At the end of the day I just want flow controlled cavitation. The simpler the better! Any suggestions would be much appreciated.

 

[Gator]

Can you upload video?

 

[LittleInch]

xhuydo,

If you read the posts above we've all told you what you need to do and where your issues are.

Re-reading this you don't appear to have enough velocity / flow rate in the tubing to drive out the air which is present, but the air bubble there lets a small amount go every now and then as the water flows past it.

Therefore you either:
1) Need to temporarily increase the flow rate, possibly via a tee before your nozzle to clear all the air out
2) slope all the tubing in one direction and then add a tee with a vent valve to remove the air.
3) Add a non return valve on the discharge of your pump to prevent back flow

Note that due to the vertical piece of pipe, you might get air in the vertical tube when you stop as it drips or flow out under gravity. I'm not sure you will ever be able to fully get that vertical leg air free unless you're flowing at more than 1m/sec.

Would your experiment work just as well if the pipe was horizontal?

Can't you use a tap and the mains supply?

Remember - More details = better answers
Also: If you get a response it's polite to respond to it.

 

[bimr]

Install a larger pump to ensure you have velocity to push the bubbles downstream. That would be a velocity of 5-6 ft/sec.

Install a return loop that would begin just prior to the nozzle/orifice and transfer the excess flow back to the supply tank.

 

[Lnewqban]

I can run the set up for a while and the bubbles are still there which leads me to believe I probably have a leak. Also when I turn off the setup the siphon effect definitely introduce more air into the line.

Could you plug one end and run a low-pressure-air leak test using some soapy water and a brush?
The leak should be along the low pressure section, including the pump.

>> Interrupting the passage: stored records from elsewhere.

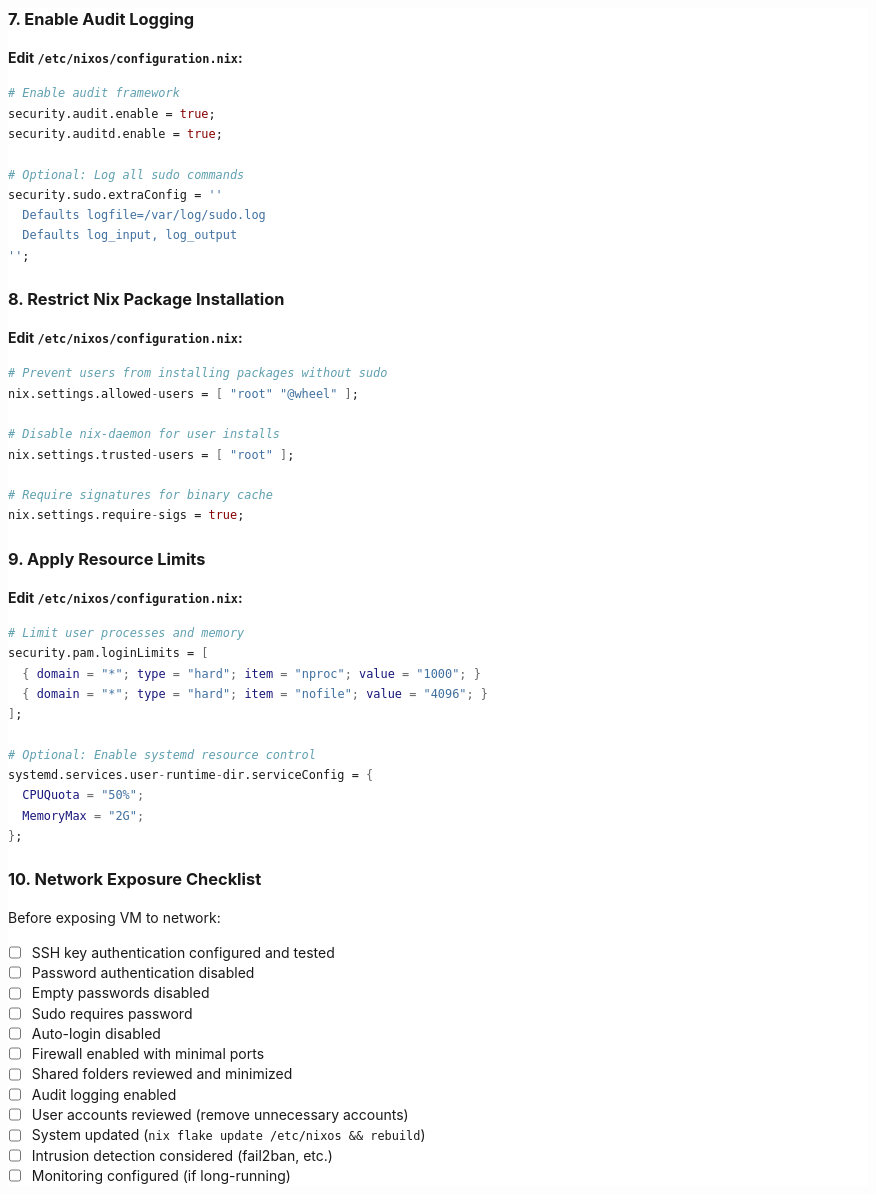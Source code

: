 ### 7. Enable Audit Logging

**Edit `/etc/nixos/configuration.nix`:**
```nix
# Enable audit framework
security.audit.enable = true;
security.auditd.enable = true;

# Optional: Log all sudo commands
security.sudo.extraConfig = ''
  Defaults logfile=/var/log/sudo.log
  Defaults log_input, log_output
'';
```

### 8. Restrict Nix Package Installation

**Edit `/etc/nixos/configuration.nix`:**
```nix
# Prevent users from installing packages without sudo
nix.settings.allowed-users = [ "root" "@wheel" ];

# Disable nix-daemon for user installs
nix.settings.trusted-users = [ "root" ];

# Require signatures for binary cache
nix.settings.require-sigs = true;
```

### 9. Apply Resource Limits

**Edit `/etc/nixos/configuration.nix`:**
```nix
# Limit user processes and memory
security.pam.loginLimits = [
  { domain = "*"; type = "hard"; item = "nproc"; value = "1000"; }
  { domain = "*"; type = "hard"; item = "nofile"; value = "4096"; }
];

# Optional: Enable systemd resource control
systemd.services.user-runtime-dir.serviceConfig = {
  CPUQuota = "50%";
  MemoryMax = "2G";
};
```

### 10. Network Exposure Checklist

Before exposing VM to network:

- [ ] SSH key authentication configured and tested
- [ ] Password authentication disabled
- [ ] Empty passwords disabled
- [ ] Sudo requires password
- [ ] Auto-login disabled
- [ ] Firewall enabled with minimal ports
- [ ] Shared folders reviewed and minimized
- [ ] Audit logging enabled
- [ ] User accounts reviewed (remove unnecessary accounts)
- [ ] System updated (`nix flake update /etc/nixos && rebuild`)
- [ ] Intrusion detection considered (fail2ban, etc.)
- [ ] Monitoring configured (if long-running)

I may be wrong, but it seems to me that the meter and nozzle do not need to be vertical.
A long radius elbow or hose downstream the nozzle or discharging into the bottom of another tank (or same tank with some internal baffles) could solve the problems associated to the inverted P-trap.

"God will not look you over for medals, degrees or diplomas, but for scars." - Elbert Hubbard

 

[hydtools]

I agree with littleinch, run your setup horizontal.

Ted

 

[xhuydo]

I ran the system horizontal and it worked like a charm. Thank you for all the suggestions!